### Try it
From the entries that follow, pick out all lines holding "display".

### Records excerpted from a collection
· · · ·
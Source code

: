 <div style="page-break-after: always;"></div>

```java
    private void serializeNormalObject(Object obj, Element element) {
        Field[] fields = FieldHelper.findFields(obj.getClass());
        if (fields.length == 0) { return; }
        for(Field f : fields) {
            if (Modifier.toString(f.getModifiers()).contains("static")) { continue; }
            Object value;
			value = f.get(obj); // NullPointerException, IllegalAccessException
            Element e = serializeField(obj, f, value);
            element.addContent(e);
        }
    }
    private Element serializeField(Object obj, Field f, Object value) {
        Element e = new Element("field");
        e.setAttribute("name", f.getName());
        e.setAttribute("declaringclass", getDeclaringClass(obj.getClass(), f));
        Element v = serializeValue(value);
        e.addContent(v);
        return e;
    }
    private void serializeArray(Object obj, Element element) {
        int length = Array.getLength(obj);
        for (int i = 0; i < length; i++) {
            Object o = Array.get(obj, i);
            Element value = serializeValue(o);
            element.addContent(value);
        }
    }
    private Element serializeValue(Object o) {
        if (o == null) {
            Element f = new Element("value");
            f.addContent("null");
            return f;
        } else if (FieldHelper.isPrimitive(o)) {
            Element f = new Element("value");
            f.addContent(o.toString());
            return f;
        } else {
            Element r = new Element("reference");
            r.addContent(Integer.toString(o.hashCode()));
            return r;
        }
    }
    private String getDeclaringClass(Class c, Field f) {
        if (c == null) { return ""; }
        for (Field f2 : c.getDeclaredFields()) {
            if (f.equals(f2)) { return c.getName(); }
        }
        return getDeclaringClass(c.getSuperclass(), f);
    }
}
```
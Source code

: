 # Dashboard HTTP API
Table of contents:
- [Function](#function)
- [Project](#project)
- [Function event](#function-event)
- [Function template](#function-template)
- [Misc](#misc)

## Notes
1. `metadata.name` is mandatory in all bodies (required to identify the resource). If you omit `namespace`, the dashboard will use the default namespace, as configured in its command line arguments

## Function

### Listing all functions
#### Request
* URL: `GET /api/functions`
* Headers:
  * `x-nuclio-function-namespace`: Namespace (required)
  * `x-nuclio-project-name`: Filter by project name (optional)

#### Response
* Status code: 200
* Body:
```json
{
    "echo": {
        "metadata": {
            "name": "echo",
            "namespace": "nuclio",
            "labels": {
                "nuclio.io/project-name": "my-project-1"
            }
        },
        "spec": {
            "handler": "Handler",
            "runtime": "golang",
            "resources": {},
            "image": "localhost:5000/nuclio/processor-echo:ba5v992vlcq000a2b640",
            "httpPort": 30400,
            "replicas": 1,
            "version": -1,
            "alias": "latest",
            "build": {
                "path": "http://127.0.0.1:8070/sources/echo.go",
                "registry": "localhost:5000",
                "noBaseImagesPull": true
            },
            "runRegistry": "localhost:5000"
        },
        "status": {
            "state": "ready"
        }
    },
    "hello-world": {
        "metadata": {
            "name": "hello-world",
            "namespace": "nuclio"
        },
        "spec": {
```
· · · ·
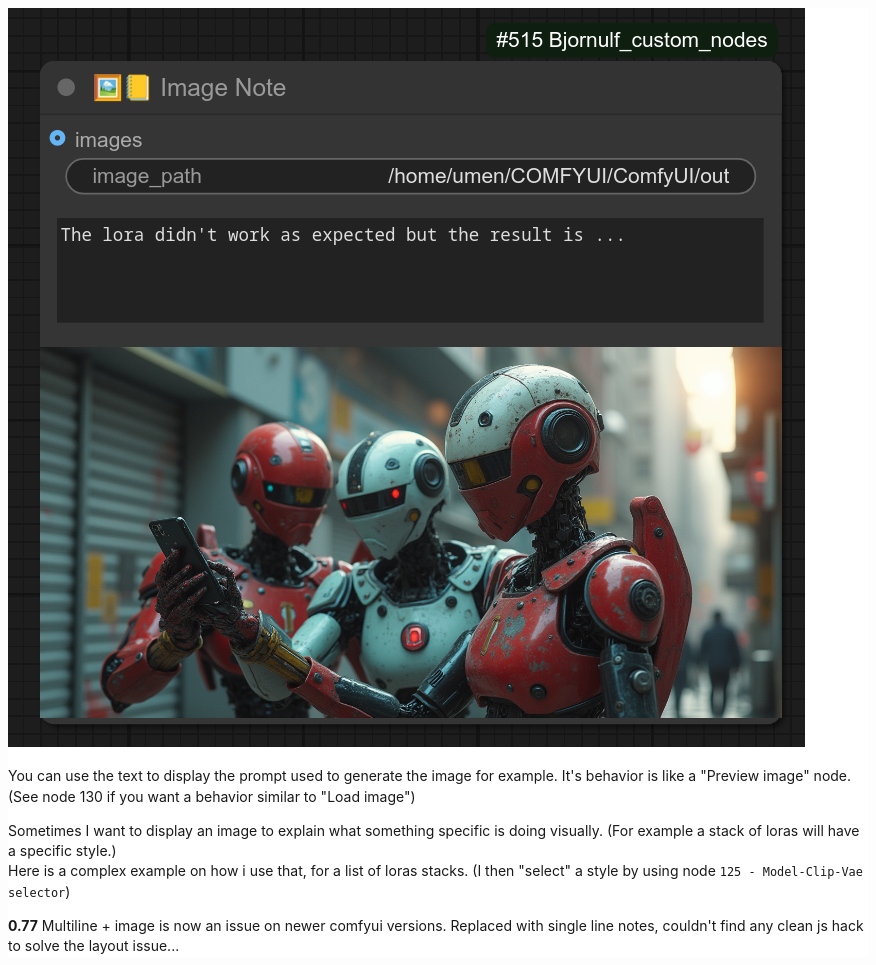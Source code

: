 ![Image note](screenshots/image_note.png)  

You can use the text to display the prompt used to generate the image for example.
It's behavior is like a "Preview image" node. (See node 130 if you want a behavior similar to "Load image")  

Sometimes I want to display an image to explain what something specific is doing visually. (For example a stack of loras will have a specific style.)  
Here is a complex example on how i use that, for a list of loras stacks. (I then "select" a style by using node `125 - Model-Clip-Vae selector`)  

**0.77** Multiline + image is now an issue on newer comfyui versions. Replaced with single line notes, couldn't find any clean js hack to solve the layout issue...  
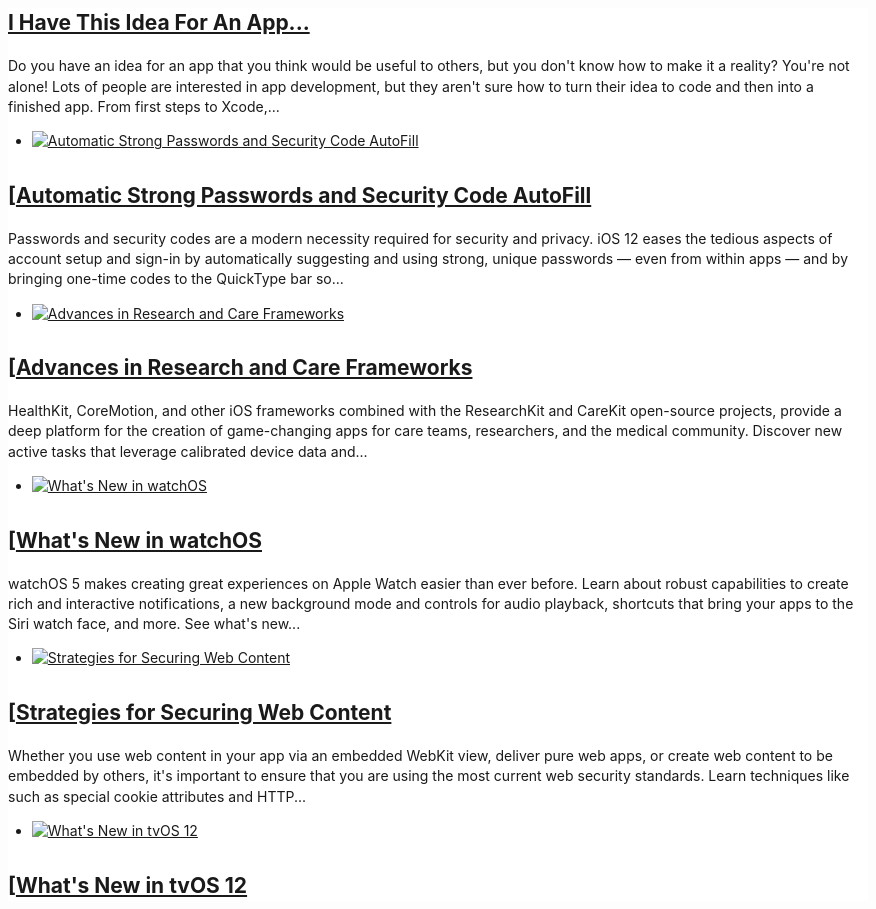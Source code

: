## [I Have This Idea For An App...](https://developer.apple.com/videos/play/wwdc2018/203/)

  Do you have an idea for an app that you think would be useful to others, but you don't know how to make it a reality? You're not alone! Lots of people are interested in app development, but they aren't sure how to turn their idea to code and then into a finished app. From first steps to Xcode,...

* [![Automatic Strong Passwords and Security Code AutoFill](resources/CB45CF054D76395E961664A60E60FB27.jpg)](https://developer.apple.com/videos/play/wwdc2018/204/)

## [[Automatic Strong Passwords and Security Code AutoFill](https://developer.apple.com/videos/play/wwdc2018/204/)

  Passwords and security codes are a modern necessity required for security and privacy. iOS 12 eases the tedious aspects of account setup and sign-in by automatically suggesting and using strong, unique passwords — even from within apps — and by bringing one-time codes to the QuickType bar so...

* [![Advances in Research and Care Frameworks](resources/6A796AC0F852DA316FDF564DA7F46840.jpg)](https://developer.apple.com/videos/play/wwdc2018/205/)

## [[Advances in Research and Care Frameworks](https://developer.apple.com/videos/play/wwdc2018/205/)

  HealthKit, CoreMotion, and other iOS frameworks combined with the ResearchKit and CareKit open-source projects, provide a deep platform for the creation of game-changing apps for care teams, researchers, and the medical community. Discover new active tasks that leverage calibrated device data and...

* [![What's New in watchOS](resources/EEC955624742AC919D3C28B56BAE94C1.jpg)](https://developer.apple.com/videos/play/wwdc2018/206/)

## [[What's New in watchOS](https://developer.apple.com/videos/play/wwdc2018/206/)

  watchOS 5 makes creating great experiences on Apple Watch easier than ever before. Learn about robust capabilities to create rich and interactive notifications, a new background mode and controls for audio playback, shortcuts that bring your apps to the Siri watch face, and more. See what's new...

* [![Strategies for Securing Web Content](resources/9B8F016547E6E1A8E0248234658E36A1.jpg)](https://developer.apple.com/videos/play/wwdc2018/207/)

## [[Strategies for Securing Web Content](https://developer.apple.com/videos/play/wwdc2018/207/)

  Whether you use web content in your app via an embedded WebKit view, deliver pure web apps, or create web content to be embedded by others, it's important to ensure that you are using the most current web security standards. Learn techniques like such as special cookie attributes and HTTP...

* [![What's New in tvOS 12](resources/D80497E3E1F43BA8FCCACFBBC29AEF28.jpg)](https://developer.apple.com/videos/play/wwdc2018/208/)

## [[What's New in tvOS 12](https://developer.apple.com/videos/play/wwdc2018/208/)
· · · ·
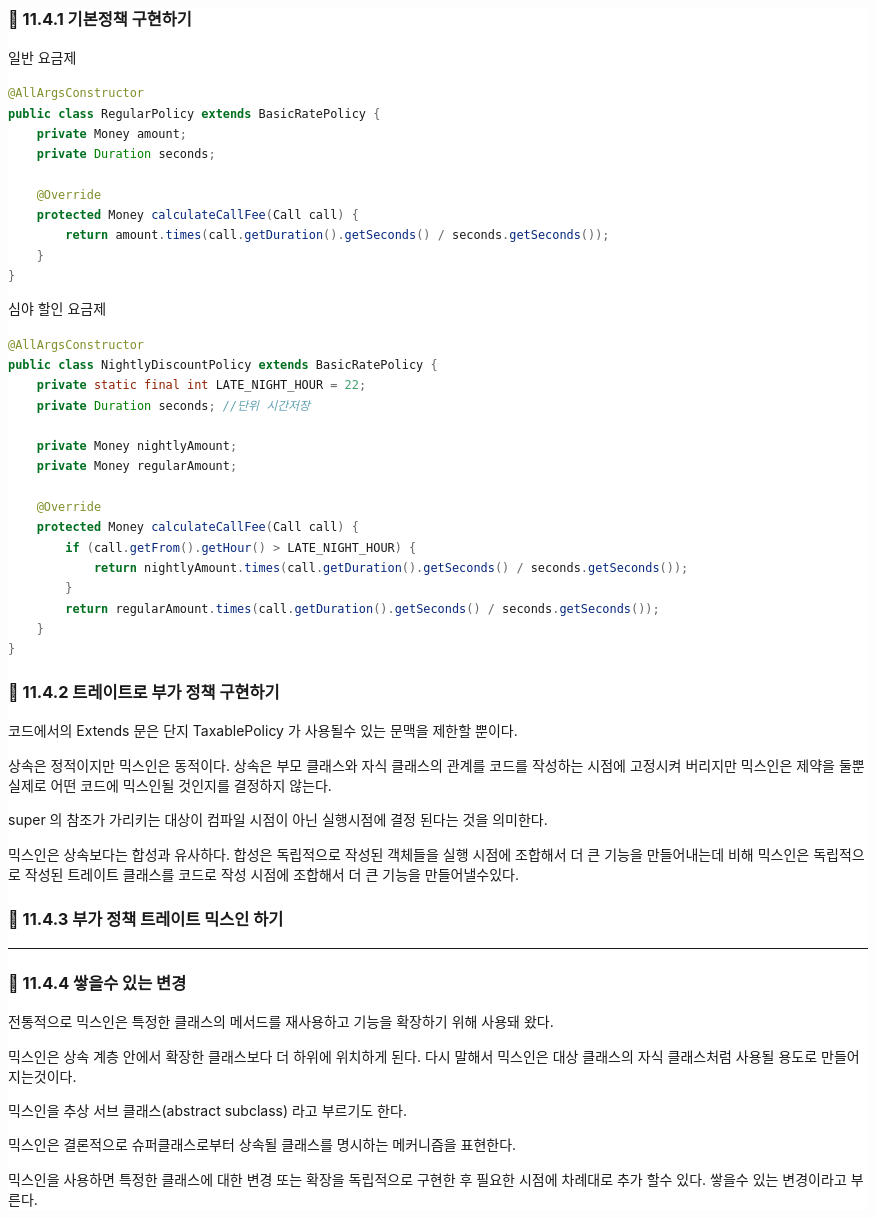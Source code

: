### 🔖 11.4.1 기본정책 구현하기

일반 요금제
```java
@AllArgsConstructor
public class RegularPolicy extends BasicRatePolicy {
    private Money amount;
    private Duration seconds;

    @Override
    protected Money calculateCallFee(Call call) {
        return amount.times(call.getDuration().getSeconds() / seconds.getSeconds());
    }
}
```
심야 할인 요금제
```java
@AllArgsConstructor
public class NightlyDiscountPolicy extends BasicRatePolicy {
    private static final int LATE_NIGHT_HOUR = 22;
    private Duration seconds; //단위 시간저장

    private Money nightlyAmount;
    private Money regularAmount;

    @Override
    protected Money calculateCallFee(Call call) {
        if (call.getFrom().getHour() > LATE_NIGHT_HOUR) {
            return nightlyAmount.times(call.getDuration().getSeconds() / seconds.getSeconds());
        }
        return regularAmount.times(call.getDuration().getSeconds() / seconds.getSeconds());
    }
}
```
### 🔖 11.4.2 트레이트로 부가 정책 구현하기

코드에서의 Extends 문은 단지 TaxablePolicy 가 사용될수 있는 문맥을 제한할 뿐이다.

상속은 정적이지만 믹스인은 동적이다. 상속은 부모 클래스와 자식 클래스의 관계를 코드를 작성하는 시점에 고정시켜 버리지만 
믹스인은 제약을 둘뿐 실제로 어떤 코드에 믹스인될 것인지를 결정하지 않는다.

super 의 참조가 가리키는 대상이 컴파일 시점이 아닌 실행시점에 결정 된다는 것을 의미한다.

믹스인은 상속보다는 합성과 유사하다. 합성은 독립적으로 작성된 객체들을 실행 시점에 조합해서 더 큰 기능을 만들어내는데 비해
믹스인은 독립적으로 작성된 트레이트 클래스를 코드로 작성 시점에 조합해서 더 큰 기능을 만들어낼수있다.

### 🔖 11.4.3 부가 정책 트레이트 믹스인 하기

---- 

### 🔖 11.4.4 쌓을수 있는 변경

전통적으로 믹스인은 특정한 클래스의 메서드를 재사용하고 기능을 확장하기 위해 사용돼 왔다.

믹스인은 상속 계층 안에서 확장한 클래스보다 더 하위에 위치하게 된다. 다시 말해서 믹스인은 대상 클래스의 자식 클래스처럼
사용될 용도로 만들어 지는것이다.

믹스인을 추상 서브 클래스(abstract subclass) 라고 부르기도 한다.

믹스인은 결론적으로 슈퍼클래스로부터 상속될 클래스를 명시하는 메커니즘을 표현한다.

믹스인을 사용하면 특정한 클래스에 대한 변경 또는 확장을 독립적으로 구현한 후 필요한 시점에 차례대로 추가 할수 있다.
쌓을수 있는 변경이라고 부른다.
· · · ·
### Written answer
You can use the text to display the prompt used to generate the image for example.
Sometimes I want to display an image to explain what something specific is doing visually. (For example a stack of loras will have a specific style.)  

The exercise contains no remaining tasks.